Protagonisti, con lui, il primogenito Carmelo, classe 1968, e il più giovane Mario, classe 1980, da sempre, tutti e tre, al bancone delle attività aperte dal padre negli anni Sessanta.

Erano i primi anni del 2000 quando sono andato da un massaggiatore qui a Milazzo. Mentre mi sistemava la schiena, un libro su un tavolino ha attirato il mio sguardo. Era Il tao del sesso, della salute, della longevità, e gli chiesi se me lo poteva prestarespiega Enzo.

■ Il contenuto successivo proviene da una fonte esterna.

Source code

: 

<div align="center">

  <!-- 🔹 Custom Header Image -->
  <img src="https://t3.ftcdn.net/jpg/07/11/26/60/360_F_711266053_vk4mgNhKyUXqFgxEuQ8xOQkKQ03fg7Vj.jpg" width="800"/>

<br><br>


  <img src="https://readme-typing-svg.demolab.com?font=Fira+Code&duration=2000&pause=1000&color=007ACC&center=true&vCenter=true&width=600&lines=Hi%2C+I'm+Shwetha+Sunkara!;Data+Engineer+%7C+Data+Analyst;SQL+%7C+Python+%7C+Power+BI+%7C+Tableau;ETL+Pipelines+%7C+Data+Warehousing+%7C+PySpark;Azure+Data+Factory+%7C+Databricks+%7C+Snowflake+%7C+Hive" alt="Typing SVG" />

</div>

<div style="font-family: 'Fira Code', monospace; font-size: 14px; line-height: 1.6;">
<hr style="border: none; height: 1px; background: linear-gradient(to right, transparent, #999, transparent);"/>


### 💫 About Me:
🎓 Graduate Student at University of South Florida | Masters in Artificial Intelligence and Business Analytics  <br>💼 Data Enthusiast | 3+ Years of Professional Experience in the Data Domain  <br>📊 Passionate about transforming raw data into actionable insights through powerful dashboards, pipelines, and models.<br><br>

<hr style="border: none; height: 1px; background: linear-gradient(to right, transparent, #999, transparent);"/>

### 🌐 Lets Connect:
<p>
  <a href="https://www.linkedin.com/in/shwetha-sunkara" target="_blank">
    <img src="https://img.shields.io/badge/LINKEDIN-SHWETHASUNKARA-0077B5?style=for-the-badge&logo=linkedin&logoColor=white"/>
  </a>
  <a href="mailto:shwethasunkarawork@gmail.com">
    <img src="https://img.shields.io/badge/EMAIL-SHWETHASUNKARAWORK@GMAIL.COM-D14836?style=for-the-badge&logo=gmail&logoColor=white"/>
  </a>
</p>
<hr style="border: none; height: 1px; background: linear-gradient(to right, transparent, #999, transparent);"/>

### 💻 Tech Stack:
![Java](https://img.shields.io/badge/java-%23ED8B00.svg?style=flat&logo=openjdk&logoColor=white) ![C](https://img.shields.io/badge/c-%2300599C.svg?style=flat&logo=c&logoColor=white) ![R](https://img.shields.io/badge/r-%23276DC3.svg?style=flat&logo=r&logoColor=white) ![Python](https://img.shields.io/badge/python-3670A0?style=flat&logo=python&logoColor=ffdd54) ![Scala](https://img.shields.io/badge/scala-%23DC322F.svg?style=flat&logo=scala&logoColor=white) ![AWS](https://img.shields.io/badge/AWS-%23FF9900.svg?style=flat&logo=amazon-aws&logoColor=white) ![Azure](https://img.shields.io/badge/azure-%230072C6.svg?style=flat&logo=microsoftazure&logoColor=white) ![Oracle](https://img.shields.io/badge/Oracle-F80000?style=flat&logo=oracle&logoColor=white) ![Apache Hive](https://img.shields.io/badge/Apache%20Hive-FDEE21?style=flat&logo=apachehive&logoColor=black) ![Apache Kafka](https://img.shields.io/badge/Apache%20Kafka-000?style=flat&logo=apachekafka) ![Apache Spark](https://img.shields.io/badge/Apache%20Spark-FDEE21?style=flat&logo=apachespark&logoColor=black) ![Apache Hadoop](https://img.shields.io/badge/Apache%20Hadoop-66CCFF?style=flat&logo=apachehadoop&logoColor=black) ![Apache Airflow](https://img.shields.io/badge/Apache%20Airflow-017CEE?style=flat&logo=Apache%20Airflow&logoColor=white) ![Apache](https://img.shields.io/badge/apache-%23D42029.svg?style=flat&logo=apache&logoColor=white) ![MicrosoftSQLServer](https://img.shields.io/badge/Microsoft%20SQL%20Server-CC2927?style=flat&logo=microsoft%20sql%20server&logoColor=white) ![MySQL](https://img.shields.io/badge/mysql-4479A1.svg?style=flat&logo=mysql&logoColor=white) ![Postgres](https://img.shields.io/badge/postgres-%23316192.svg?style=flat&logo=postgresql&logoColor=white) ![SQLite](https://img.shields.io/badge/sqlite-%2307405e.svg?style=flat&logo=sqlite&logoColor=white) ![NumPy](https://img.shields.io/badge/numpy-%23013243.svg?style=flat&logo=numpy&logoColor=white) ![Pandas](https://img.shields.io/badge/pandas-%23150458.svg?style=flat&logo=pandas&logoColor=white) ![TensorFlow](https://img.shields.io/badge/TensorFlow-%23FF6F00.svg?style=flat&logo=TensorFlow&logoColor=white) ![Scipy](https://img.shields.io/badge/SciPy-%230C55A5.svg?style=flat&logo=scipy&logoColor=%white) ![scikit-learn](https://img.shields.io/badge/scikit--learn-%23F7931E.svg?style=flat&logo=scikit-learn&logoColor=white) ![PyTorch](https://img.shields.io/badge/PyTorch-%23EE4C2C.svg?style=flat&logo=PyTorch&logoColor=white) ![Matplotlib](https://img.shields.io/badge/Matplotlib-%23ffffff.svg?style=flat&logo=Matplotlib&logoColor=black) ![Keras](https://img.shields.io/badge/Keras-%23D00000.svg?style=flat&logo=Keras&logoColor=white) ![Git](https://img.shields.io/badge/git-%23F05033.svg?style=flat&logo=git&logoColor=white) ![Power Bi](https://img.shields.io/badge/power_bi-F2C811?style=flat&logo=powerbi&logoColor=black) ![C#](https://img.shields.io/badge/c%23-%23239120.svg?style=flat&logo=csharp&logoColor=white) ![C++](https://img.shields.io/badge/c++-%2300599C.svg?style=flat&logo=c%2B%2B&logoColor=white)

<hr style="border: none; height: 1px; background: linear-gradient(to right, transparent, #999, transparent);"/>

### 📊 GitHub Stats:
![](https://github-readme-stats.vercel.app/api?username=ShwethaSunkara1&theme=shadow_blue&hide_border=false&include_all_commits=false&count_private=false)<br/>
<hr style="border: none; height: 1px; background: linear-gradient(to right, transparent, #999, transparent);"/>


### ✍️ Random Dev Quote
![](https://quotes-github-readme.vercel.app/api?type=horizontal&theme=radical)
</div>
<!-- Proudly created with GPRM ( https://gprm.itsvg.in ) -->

È quello il primo passo. “Io e Carmelo abbiamo subito cambiato le nostre abitudini alimentari, abbiamo iniziato a sentirci meglio e, soprattutto Carmelo, a dimagrire. Ma la carne, nella dieta dei fratelli Presti, è ancora una protagonista di primordine.

Poi, una mattina, apparentemente come le altre, ho incontrato un uomo straordinario. Era di fronte all’edicola dove compro sempre il giornale e chiacchierava di salute e alimentazione con alcuni amici. Era diverso da qualsiasi persona avessi mai conosciuto: preparatissimo in tutto quanto diceva, autorevole, pacato. Vincenzo ne rimane tanto colpito che cercarlo e incontrarlo diventa un’abitudine. “Fino al giorno in cui mi invitò a casa sua e mi regalò un tozzo del pane che lui stesso aveva preparato.

Il destino sta facendo sentire la sua voce. Vincenzo, ogni sera, chiusa la macelleria, comincia a farsi le prime pagnotte.